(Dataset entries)
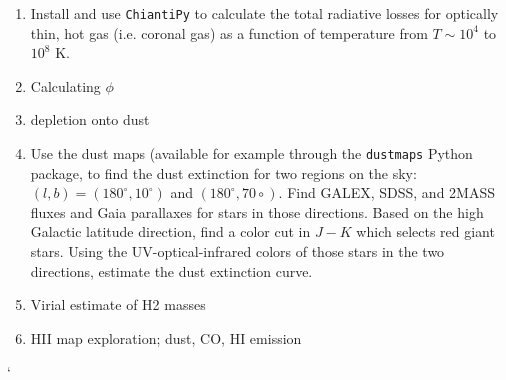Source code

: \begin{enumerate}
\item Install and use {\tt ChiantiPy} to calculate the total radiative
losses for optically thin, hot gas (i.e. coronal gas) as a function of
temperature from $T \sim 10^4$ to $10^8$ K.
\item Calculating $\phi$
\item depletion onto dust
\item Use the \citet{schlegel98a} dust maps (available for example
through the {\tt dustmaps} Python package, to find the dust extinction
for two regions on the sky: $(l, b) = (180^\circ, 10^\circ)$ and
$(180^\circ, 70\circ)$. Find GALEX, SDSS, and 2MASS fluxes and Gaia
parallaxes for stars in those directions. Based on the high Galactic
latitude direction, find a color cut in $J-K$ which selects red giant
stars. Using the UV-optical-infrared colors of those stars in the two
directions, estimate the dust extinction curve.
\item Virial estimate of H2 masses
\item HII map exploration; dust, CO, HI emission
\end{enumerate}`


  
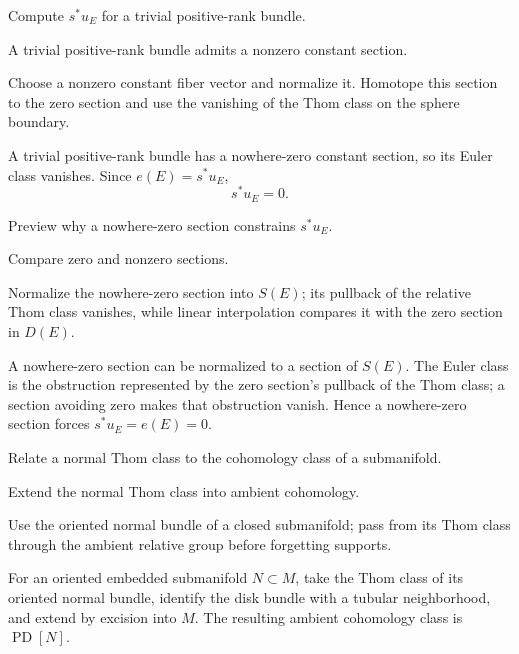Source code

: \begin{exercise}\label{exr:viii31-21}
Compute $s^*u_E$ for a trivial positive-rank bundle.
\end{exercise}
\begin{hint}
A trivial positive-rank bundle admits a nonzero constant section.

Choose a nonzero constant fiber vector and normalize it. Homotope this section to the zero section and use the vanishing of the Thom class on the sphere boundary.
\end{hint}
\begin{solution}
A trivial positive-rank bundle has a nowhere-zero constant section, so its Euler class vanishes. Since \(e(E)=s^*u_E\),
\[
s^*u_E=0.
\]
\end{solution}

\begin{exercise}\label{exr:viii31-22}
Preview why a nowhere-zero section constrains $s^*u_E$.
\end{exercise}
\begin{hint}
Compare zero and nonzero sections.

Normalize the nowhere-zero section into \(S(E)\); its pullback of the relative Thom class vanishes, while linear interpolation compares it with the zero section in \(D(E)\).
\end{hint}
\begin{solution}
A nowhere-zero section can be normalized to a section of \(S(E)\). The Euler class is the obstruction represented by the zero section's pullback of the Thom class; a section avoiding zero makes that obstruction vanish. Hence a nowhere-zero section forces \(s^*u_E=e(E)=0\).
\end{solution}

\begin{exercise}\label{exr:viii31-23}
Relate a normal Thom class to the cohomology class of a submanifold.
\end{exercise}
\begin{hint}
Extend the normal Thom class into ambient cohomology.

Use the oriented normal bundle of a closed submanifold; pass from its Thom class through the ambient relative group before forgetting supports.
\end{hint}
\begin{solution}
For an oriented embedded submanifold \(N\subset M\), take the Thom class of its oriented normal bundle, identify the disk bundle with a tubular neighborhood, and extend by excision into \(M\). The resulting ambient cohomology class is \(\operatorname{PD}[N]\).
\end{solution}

TASK OBJECTIVE:
Exactly reproduce the entries above, minus the pictures.

EXERCISE SOLUTION:
Source code

: \begin{enumerate}
\item Install and use {\tt ChiantiPy} to calculate the total radiative
losses for optically thin, hot gas (i.e. coronal gas) as a function of
temperature from $T \sim 10^4$ to $10^8$ K.
\item Calculating $\phi$
\item depletion onto dust
\item Use the \citet{schlegel98a} dust maps (available for example
through the {\tt dustmaps} Python package, to find the dust extinction
for two regions on the sky: $(l, b) = (180^\circ, 10^\circ)$ and
$(180^\circ, 70\circ)$. Find GALEX, SDSS, and 2MASS fluxes and Gaia
parallaxes for stars in those directions. Based on the high Galactic
latitude direction, find a color cut in $J-K$ which selects red giant
stars. Using the UV-optical-infrared colors of those stars in the two
directions, estimate the dust extinction curve.
\item Virial estimate of H2 masses
\item HII map exploration; dust, CO, HI emission
\end{enumerate}`


  
Source code

: \begin{exercise}\label{exr:viii31-21}
Compute $s^*u_E$ for a trivial positive-rank bundle.
\end{exercise}
\begin{hint}
A trivial positive-rank bundle admits a nonzero constant section.

Choose a nonzero constant fiber vector and normalize it. Homotope this section to the zero section and use the vanishing of the Thom class on the sphere boundary.
\end{hint}
\begin{solution}
A trivial positive-rank bundle has a nowhere-zero constant section, so its Euler class vanishes. Since \(e(E)=s^*u_E\),
\[
s^*u_E=0.
\]
\end{solution}

\begin{exercise}\label{exr:viii31-22}
Preview why a nowhere-zero section constrains $s^*u_E$.
\end{exercise}
\begin{hint}
Compare zero and nonzero sections.

Normalize the nowhere-zero section into \(S(E)\); its pullback of the relative Thom class vanishes, while linear interpolation compares it with the zero section in \(D(E)\).
\end{hint}
\begin{solution}
A nowhere-zero section can be normalized to a section of \(S(E)\). The Euler class is the obstruction represented by the zero section's pullback of the Thom class; a section avoiding zero makes that obstruction vanish. Hence a nowhere-zero section forces \(s^*u_E=e(E)=0\).
\end{solution}

\begin{exercise}\label{exr:viii31-23}
Relate a normal Thom class to the cohomology class of a submanifold.
\end{exercise}
\begin{hint}
Extend the normal Thom class into ambient cohomology.

Use the oriented normal bundle of a closed submanifold; pass from its Thom class through the ambient relative group before forgetting supports.
\end{hint}
\begin{solution}
For an oriented embedded submanifold \(N\subset M\), take the Thom class of its oriented normal bundle, identify the disk bundle with a tubular neighborhood, and extend by excision into \(M\). The resulting ambient cohomology class is \(\operatorname{PD}[N]\).
\end{solution}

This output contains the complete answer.